The problem — Using the entries below, say how many of the lines carry "algorithm". Write the number alone.

Pictures paired with source code —
== == ==

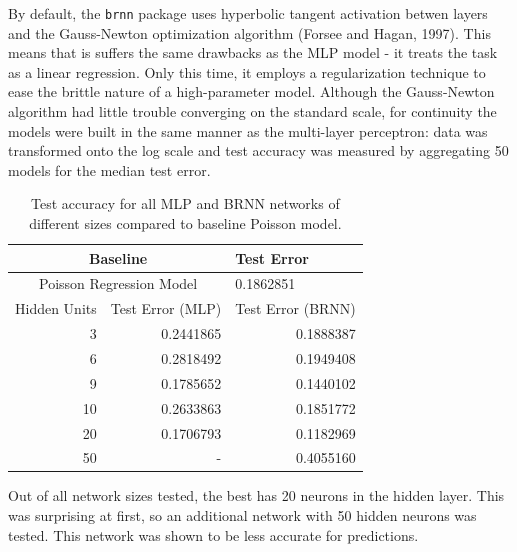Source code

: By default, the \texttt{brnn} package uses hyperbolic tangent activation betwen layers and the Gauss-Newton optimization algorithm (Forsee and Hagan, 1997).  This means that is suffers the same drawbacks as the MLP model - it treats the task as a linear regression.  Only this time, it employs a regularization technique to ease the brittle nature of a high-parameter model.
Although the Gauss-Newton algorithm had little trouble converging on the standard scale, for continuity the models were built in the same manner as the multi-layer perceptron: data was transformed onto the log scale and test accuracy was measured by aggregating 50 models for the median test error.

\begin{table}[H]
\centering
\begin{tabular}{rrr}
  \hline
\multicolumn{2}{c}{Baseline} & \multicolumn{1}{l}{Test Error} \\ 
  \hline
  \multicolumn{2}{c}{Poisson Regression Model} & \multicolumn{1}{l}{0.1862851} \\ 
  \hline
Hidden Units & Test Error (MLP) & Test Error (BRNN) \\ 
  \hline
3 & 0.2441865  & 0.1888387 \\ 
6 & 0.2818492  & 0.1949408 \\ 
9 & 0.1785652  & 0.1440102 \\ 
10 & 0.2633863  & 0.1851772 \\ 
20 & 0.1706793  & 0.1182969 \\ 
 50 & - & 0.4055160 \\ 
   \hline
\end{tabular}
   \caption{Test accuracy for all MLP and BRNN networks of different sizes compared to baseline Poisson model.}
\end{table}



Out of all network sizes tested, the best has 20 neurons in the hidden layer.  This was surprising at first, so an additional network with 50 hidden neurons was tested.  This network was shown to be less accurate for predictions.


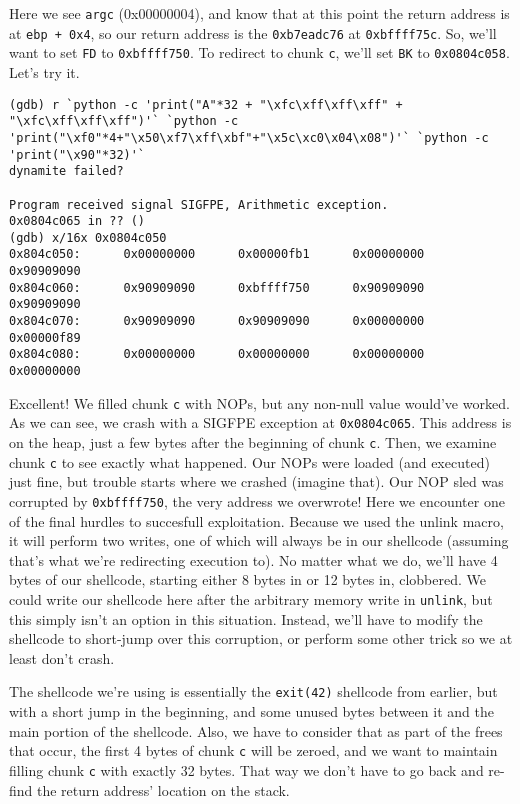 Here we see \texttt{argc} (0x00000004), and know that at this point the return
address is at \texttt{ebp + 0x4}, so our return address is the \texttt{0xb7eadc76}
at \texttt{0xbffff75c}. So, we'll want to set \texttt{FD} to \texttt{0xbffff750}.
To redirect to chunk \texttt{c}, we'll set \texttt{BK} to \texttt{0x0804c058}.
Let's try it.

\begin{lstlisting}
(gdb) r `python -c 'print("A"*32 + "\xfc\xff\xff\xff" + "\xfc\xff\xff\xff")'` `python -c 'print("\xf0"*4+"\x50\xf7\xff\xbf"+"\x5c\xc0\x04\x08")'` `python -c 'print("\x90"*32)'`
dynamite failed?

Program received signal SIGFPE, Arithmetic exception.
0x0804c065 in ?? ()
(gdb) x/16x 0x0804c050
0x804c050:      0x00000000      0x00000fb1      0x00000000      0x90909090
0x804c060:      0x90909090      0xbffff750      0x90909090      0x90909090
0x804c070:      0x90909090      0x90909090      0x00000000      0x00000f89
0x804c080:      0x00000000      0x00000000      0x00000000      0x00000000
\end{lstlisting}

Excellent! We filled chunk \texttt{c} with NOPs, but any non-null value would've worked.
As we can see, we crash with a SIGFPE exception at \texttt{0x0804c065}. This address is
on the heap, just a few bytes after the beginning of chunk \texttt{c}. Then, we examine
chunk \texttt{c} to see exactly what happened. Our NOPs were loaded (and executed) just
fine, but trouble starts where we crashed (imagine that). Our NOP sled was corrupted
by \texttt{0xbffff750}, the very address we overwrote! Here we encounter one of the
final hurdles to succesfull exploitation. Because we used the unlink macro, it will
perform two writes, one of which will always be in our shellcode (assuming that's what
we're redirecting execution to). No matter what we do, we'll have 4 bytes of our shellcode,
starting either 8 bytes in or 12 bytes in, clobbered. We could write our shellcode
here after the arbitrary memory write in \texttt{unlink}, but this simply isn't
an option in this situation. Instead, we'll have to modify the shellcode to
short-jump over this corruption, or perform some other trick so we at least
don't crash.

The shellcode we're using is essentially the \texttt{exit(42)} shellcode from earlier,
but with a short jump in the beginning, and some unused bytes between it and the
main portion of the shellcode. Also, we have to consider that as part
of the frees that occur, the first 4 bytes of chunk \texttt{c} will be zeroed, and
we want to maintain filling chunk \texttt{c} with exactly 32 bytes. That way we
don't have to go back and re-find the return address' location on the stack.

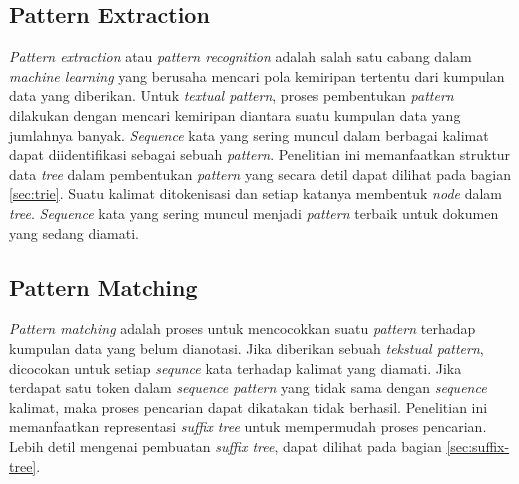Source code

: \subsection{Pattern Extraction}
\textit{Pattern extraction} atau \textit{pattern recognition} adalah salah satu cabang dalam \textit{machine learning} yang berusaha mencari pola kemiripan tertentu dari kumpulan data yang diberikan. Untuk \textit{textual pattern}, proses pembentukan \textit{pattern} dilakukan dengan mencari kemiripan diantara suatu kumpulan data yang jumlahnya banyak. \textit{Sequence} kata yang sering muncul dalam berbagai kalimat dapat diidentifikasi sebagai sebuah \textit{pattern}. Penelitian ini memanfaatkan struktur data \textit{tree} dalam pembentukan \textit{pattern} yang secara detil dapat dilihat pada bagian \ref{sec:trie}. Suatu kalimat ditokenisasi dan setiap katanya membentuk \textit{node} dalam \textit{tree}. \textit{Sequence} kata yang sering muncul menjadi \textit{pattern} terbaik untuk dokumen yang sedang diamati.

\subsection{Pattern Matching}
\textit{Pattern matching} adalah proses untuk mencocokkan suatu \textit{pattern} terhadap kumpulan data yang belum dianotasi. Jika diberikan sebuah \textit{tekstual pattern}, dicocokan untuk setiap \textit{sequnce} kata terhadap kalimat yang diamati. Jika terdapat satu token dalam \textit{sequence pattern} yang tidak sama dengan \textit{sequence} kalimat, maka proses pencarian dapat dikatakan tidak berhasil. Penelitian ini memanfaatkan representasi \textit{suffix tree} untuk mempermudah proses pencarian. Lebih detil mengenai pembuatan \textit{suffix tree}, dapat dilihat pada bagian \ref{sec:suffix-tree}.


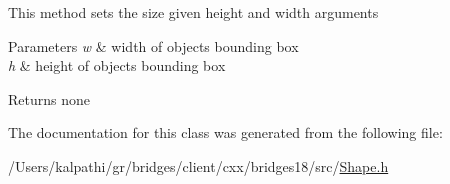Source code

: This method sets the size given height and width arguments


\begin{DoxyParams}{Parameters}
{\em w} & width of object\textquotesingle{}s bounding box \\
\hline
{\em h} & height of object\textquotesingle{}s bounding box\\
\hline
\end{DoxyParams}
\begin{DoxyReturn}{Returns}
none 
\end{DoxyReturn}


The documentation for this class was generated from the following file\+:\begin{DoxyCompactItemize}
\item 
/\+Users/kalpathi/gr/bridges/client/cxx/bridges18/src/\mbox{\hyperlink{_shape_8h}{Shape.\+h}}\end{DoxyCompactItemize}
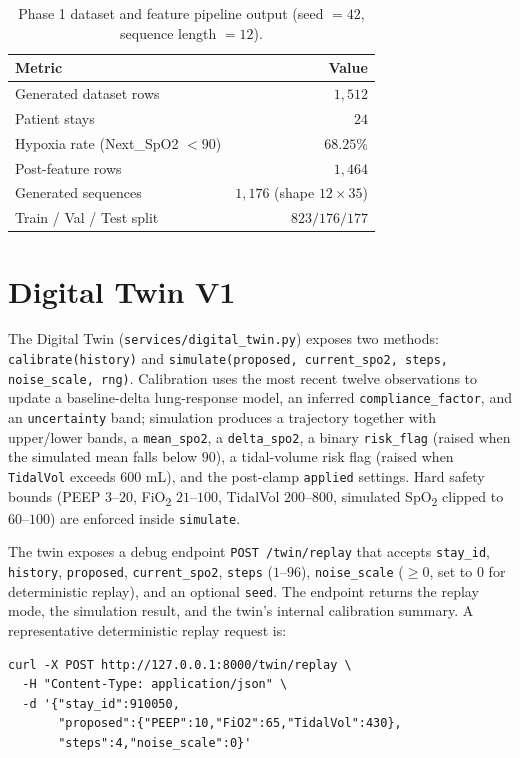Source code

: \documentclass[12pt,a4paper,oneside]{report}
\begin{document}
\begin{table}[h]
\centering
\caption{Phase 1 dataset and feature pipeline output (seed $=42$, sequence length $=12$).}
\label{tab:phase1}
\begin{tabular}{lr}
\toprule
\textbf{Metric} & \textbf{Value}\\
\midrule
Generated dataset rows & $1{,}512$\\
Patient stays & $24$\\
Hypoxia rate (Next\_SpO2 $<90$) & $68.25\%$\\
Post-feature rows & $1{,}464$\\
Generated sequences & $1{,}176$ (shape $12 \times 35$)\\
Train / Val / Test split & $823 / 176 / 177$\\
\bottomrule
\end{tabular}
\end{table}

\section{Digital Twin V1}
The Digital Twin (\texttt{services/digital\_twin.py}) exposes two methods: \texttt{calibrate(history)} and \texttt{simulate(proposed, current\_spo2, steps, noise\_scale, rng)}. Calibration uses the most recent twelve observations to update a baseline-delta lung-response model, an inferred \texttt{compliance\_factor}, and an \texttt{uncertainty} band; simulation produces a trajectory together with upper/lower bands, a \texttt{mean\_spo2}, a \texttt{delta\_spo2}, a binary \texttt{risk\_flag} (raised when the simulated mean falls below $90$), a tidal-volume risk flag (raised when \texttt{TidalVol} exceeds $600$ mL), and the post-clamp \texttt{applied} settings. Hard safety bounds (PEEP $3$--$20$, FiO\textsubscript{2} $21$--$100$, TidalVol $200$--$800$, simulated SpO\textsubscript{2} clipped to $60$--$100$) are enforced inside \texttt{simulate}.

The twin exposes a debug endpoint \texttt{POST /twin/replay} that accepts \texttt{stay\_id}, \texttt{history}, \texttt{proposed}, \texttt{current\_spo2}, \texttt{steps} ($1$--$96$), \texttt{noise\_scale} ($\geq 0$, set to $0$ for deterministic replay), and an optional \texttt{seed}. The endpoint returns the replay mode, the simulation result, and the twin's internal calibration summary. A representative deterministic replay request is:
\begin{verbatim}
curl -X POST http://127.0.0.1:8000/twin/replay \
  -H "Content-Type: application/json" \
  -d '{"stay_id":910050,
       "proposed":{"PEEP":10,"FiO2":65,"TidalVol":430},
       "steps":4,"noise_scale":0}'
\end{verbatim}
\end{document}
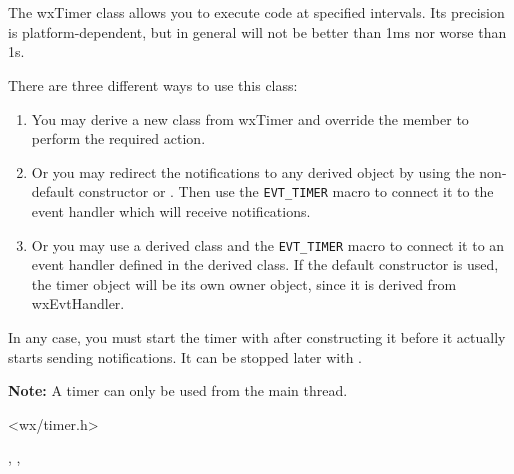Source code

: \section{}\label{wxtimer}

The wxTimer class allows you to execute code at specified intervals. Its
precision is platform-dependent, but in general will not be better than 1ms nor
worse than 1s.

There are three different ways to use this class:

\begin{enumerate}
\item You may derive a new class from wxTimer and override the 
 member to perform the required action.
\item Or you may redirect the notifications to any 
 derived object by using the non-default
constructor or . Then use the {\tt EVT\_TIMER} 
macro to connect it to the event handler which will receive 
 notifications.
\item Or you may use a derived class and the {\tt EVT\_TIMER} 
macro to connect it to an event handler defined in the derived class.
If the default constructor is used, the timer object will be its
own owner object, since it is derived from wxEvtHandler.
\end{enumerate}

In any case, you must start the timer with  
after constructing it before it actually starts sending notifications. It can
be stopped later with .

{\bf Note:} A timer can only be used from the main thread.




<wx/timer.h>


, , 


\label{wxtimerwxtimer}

== == ==

Problem solution — 2